On Wed, Sep 14, 2011 at 4:43 PM, Siarhei Siamashka
<siarhei.siamashka@gmail.com> wrote:
> On Wed, Sep 14, 2011 at 9:08 AM, Kyungmin Park <kmpark@infradead.org> wrote:
>> Hi Siarhei,
>>
>> Interesting feature, and it's not samsung soc issue, so add the arm
>> mailing list.
>> It checked and the see the read performance improvement from 868MiB/s
>> to 981MiB/s with lmbench.
>
> Maybe lmbench does not try very hard to get the best out of the
> hardware? On my origenboard, I'm getting ~1.15GB/s performance for the
> standard LDM/STM based memcpy from libc-ports, which is ~2.3GB/s
> memory bandwidth if both reads and writes are accounted separately.
>
>> It's helpful to test other SoC., e.g., OMAP4, STE and so on.
>
> The current (?) state of the support for this feature in OMAP4 is
> explained here by Richard Woodruff:
> ? ?http://groups.google.com/group/pandaboard/msg/dfd2d2e1336d435b
>
>> BTW, why do you set the 27-bit?
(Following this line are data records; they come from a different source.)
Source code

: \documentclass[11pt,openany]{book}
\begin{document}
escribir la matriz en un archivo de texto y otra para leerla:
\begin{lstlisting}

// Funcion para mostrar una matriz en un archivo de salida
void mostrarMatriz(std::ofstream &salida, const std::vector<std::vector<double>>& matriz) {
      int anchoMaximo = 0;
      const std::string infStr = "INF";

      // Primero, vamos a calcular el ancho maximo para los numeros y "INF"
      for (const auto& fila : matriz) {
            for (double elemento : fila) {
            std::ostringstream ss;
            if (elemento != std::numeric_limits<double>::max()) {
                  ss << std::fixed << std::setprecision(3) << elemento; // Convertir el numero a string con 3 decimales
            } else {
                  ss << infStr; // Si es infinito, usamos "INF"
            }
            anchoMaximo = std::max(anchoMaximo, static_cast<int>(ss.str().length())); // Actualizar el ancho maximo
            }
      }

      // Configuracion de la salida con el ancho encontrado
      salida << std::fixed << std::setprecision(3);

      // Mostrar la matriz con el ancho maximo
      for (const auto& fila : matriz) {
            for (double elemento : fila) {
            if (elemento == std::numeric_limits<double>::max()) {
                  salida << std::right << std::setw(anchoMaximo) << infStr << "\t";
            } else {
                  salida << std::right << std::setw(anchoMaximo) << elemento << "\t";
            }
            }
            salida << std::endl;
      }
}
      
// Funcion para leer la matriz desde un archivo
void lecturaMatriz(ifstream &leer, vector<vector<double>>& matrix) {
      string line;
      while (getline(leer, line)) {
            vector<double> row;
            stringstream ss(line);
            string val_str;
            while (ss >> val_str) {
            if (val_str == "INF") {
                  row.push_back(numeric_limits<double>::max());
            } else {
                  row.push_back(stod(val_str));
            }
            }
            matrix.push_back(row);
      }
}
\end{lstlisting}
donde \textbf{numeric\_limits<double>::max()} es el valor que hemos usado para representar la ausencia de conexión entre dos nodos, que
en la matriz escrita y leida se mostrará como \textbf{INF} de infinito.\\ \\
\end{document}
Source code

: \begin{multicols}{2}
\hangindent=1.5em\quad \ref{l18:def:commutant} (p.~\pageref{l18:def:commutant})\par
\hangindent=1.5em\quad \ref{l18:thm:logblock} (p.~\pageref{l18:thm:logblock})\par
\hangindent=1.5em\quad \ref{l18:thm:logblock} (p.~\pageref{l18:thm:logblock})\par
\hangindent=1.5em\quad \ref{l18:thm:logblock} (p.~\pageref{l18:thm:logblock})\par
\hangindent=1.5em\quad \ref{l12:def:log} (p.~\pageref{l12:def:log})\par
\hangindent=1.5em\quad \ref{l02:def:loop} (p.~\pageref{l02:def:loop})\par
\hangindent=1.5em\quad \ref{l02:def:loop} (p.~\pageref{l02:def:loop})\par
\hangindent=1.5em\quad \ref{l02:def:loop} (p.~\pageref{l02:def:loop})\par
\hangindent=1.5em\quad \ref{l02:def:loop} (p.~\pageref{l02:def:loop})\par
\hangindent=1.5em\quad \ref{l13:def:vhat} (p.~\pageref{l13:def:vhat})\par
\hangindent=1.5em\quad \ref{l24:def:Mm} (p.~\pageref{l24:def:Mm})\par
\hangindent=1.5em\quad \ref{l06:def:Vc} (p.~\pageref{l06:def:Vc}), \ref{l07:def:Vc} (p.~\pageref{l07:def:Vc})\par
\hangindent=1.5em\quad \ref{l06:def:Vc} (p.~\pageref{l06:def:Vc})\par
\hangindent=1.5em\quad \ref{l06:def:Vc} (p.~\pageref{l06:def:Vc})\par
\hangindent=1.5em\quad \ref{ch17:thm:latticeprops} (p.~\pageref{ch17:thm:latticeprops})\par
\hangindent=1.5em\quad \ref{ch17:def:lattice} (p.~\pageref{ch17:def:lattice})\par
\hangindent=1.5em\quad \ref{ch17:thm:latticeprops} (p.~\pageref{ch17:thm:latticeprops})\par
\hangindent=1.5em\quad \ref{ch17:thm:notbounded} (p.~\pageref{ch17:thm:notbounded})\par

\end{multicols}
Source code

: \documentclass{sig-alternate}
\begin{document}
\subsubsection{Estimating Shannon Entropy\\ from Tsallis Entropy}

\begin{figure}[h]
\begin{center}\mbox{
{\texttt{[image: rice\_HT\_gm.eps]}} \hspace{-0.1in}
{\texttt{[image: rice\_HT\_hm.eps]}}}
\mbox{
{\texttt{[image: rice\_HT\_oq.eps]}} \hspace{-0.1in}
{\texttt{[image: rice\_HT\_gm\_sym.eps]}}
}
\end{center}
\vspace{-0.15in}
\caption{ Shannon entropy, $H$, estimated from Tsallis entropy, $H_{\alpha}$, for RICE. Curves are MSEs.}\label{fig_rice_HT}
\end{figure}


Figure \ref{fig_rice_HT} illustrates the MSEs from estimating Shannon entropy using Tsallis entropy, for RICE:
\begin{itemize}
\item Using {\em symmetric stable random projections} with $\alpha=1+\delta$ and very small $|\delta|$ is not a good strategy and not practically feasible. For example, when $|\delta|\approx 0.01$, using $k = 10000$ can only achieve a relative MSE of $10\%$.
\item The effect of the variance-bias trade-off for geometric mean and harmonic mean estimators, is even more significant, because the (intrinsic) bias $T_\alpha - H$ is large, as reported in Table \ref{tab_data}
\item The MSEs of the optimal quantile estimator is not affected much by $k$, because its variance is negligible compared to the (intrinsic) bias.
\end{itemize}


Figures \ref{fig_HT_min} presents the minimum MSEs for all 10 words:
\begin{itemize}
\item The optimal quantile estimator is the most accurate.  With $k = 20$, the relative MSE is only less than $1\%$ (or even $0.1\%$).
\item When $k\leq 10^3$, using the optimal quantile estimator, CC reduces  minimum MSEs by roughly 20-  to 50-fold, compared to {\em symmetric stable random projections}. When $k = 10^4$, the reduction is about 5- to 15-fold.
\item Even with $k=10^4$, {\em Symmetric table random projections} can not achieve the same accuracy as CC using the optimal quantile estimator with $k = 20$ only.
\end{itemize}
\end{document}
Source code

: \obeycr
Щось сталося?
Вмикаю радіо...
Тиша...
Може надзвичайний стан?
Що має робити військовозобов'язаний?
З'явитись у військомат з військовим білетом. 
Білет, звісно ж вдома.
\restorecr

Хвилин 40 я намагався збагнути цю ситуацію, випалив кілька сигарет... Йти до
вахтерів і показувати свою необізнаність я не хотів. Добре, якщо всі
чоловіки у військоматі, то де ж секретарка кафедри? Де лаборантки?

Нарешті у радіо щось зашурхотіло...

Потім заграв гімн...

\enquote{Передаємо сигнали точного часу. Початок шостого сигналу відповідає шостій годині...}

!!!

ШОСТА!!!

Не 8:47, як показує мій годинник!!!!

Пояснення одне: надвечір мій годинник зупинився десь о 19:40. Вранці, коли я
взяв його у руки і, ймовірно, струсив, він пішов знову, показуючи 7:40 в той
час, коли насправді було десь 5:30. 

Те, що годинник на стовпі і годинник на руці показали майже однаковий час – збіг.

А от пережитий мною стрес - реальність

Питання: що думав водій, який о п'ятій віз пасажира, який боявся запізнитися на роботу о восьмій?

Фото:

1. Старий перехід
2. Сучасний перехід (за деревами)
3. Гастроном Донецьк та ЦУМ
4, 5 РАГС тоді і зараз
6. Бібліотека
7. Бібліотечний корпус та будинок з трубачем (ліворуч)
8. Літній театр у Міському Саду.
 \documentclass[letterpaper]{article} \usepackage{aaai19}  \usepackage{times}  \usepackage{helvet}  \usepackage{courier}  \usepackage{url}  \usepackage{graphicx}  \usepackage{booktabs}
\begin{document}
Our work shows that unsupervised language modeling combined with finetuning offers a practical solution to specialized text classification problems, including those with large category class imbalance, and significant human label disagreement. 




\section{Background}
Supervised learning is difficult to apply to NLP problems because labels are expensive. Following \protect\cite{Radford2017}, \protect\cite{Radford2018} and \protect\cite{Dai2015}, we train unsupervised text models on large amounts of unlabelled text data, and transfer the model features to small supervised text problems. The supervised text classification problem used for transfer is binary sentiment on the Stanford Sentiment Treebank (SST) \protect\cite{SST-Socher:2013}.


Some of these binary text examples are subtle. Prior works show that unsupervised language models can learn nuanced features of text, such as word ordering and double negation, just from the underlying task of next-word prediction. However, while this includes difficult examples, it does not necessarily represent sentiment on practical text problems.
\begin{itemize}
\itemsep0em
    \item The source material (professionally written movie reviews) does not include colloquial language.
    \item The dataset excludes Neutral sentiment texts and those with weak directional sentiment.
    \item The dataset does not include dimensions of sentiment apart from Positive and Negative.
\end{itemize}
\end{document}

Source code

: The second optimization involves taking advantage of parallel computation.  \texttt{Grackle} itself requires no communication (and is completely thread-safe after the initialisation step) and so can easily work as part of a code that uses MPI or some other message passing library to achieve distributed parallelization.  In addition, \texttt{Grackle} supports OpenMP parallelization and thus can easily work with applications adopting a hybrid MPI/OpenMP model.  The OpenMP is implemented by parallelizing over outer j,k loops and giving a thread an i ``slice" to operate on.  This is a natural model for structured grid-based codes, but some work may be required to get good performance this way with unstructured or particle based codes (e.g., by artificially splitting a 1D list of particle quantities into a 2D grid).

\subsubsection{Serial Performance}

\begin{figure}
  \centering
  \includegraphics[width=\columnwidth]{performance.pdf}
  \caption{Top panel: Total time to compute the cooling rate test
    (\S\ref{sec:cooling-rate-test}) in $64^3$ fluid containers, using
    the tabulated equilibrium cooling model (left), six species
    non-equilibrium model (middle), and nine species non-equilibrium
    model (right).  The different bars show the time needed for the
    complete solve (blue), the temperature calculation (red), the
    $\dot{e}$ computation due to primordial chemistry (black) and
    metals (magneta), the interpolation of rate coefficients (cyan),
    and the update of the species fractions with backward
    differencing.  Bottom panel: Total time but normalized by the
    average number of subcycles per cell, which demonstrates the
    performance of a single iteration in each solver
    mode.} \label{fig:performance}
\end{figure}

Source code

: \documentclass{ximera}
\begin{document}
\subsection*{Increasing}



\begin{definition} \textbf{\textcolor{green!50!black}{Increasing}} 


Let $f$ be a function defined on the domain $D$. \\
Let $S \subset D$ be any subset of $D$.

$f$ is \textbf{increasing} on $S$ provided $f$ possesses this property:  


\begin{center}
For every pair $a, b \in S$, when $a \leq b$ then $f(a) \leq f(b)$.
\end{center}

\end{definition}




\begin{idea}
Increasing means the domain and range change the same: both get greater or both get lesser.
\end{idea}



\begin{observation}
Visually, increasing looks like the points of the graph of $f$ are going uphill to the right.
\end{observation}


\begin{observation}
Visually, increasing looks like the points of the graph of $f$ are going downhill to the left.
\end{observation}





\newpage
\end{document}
In my PL310 Spec., it's reserved bit
>> and should be zero (SBZ).
>
> This PL310 thing seems to have been renamed to "CoreLink Level 2 Cache
> Controller L2C-310" in later revisions, and its Prefetch Control
> Register is described here:
> ? ?http://infocenter.arm.com/help/topic/com.arm.doc.ddi0246f/CHDHIECI.html
Thanks for link. it has 27-bit description. but does it correct bit
description for exynos4 PL310?
I mean I received the PL310 TRM with exynos4 chip used. there's no
27-bit description. it's just reserved bit.
Can it enable the 27-bit at exynos4210? or can be used for exynos4212 or later?

Thank you,
Kyungmin Park
>
> Sorry for the confusing subject.
>
> Regarding bit 27 ('Double linefill on WRAP read disable'), it seems to
> reduce the impact of enabling double linefill on the random access
> latency as measured by my self-written simple memory benchmark
> program:
> ? ?http://github.com/downloads/ssvb/ssvb-membench/ssvb-membench-0.1.tar.gz
>
> --
> Best regards,
> Siarhei Siamashka
>

^ permalink raw reply	[flat|nested] 7+ messages in thread

* [PATCH] ARM: EXYNOS4: Enable double linefill in PL310 Prefetch Control Register
  2011-09-14  7:57     ` Kyungmin Park
@ 2011-09-14  8:20       ` Siarhei Siamashka
  2011-09-14 11:23         ` Kukjin Kim
  0 siblings, 1 reply; 7+ messages in thread
From: Siarhei Siamashka @ 2011-09-14  8:20 UTC (permalink / raw)
  To: linux-arm-kernel

On Wed, Sep 14, 2011 at 10:57 AM, Kyungmin Park <kmpark@infradead.org> wrote:
> On Wed, Sep 14, 2011 at 4:43 PM, Siarhei Siamashka
> <siarhei.siamashka@gmail.com> wrote:
>> On Wed, Sep 14, 2011 at 9:08 AM, Kyungmin Park <kmpark@infradead.org> wrote:
>>> Hi Siarhei,
>>>
>>> Interesting feature, and it's not samsung soc issue, so add the arm
>>> mailing list.
>>> It checked and the see the read performance improvement from 868MiB/s
>>> to 981MiB/s with lmbench.
>>
>> Maybe lmbench does not try very hard to get the best out of the
>> hardware? On my origenboard, I'm getting ~1.15GB/s performance for the
>> standard LDM/STM based memcpy from libc-ports, which is ~2.3GB/s
>> memory bandwidth if both reads and writes are accounted separately.
>>
>>> It's helpful to test other SoC., e.g., OMAP4, STE and so on.
>>
>> The current (?) state of the support for this feature in OMAP4 is
>> explained here by Richard Woodruff:
>> ? ?http://groups.google.com/group/pandaboard/msg/dfd2d2e1336d435b
>>
>>> BTW, why do you set the 27-bit? In my PL310 Spec., it's reserved bit
>>> and should be zero (SBZ).
>>
>> This PL310 thing seems to have been renamed to "CoreLink Level 2 Cache
>> Controller L2C-310" in later revisions, and its Prefetch Control
>> Register is described here:
>> ? ?http://infocenter.arm.com/help/topic/com.arm.doc.ddi0246f/CHDHIECI.html
> Thanks for link. it has 27-bit description. but does it correct bit
> description for exynos4 PL310?
> I mean I received the PL310 TRM with exynos4 chip used. there's no
> 27-bit description. it's just reserved bit.
> Can it enable the 27-bit at exynos4210? or can be used for exynos4212 or later?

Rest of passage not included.